Am Wochenende wurde dann ein Mitarbeiter des Sicherheitsdienstes vor einem der Heimgebäude in Hellersdorf auf rassistische Weise beleidigt. Eine Gruppe von etwa zehn Personen posierte vor der Einrichtung, um offenbar ein Musikvideo zu drehen. Als ein Mitarbeiter des Sicherheitsdienstes sie aufforderte, das Grundstück zu verlassen, wurde er aus der Gruppe heraus beschimpft. Alarmierte Polizisten stellten die Amateurfilmer, nach Angaben der Polizei gehören mindestens zwei Männer der »rechten Szene« an. Öffentlich bekannt ist der Rapper Villain051, um dessen Videodreh es sich handelte. In seinem Song »Deutsch und stolz« rappt er: »Deutscher Stolz, das ist Villain051, Wichser, ich bin ein böser Nazi, wollen sie den Kids eintrichtern. Ich gebe niemals auf, ich lebe diesen Traum. Freie Menschen, freie Länder, jedem Volk den ­eigenen Raum.«

Auch andernorts geht es keineswegs ruhig zu. Im bayerischen Germering bei München brannte Anfang Januar ein Gebäude, in dem auch Flüchtlinge untergebracht waren. In dem Komplex lebten insgesamt 60 Personen. Es wurde niemand verletzt, ein Bewohner entdeckte das Feuer rechtzeitig und alarmierte seine Mitbewohner, die in den hinteren Räumen des Gebäudes schliefen. Der vordere Teil, wo sich die Büros der Heimleitung befanden, wurde zerstört. Ein technischer Defekt wird ausgeschlossen. Zwei Zeugen haben unabhängig voneinander angegeben, einen Mann im Alter von etwa 30 Jahren gesehen zu haben, der sich an dem Gebäude zu schaffen gemacht habe. Medienberichten zufolge gab es in Germering bisher keine rassistischen Proteste, die von der Caritas betriebene Flüchtlingsunterkunft besteht bereits seit 1993.
Im hessischen Wohratal verschafften sich in der vorigen Woche vier junge Männer gewaltsam Zutritt zum örtlichen Flüchtlingsheim. Nachdem sie fast alle Jalousien des Erdgeschosses beschädigt hatten, drangen sie ins Gebäude ein, wo sie Türen beschädigten. Die Täter flüchteten, ohne die Bewohner anzugreifen, hinterließen aber einen Sachschaden von mehreren tausend Euro. Eine schwangere Frau wurde angesichts ihrer Angstzustände vorsorglich zur Untersuchung ins Krankenhaus eingeliefert. Die vier Männer wurden mittlerweile von der Polizei ausfindig gemacht.

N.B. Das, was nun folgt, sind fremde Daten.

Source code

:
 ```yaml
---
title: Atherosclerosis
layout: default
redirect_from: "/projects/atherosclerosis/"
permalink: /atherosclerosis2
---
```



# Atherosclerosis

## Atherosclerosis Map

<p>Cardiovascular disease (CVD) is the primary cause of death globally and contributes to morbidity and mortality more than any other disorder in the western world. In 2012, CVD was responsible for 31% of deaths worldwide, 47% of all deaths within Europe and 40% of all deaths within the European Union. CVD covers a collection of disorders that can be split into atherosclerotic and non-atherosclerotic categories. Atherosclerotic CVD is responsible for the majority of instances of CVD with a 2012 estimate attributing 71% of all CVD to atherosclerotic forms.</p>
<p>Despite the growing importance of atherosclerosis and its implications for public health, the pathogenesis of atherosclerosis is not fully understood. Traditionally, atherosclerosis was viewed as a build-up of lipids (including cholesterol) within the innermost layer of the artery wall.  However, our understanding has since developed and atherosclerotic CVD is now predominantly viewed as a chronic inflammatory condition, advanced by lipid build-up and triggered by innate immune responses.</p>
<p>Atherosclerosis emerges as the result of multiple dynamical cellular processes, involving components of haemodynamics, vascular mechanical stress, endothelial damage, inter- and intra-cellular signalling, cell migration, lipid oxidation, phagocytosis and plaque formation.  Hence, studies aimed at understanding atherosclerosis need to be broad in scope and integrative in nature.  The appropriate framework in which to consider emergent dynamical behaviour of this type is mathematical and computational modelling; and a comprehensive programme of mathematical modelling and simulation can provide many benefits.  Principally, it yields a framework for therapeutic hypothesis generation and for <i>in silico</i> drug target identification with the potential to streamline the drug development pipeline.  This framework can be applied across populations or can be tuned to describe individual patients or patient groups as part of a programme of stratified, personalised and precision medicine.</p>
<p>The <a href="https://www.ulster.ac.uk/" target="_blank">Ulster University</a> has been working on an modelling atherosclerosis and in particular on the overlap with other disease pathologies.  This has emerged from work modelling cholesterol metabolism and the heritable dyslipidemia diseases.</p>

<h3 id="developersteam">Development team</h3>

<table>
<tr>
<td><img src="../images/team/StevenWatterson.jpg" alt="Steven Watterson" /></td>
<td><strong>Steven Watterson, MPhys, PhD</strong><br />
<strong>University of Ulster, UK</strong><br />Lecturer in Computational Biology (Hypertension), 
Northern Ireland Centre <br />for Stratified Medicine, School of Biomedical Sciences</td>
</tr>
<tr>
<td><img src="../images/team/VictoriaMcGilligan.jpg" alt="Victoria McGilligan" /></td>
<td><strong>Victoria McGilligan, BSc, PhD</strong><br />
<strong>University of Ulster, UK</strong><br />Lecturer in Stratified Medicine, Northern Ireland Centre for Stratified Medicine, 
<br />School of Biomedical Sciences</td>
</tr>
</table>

Ein etwas anders gelagerter Fall ereignete sich im Kreis Hildesheim.
Dort stürmten acht Männer Anfang Januar die Wohnung einer Roma-Familie. Nachdem sie lautstark an die Tür geklopft hatten, öffnete der Familienvater. Einer der Männer schlug ihm daraufhin mit der Faust, in der er eine Pistole hielt, ins Gesicht. Dann forderten die Eindringlinge Geld. Völlig eingeschüchtert übergab der Familienvater ihnen 1 300 Euro. Was zunächst wie ein gewöhnlicher Raubüberfall wirkt, könnte durchaus einen anderen Hintergrund haben. Aussagen der Familie zufolge trugen einige Angreifer Springerstiefel und kurz geschorene Haare. »Nach der äußeren Beschreibung der ­Täter und dem Eindruck der Familie ist davon auszugehen, dass es sich um Neonazis handelte«, sagte Sigmar Walbrecht vom niedersächsischen Flüchtlingsrat dem Neuen Deutschland.

Während dieser Angriff noch ungeklärt ist, konnte die Polizei in Brandenburg im Fall eines rassistisch motivierten Angriffs einen Erfolg vermelden. Ein 20jähriger gestand die Attacke auf eine zukünftige Flüchtlingsunterkunft in Premnitz. Gemeinsam mit einem 17jährigen Komplizen soll er an der verschlossenen Eingangstür des leerstehenden Gebäudes einen Brand gelegt haben. Der Helfer bestreitet aber die Vorwürfe. Beide wurden nach den Vernehmungen mangels Haftgründen wieder entlassen. Weil er damals Naziparolen gerufen haben soll, wurde gegen den geständigen jungen Mann bereits vor einigen Jahren ermittelt. Das Verfahren wurde von der Staatsanwaltschaft Potsdam eingestellt.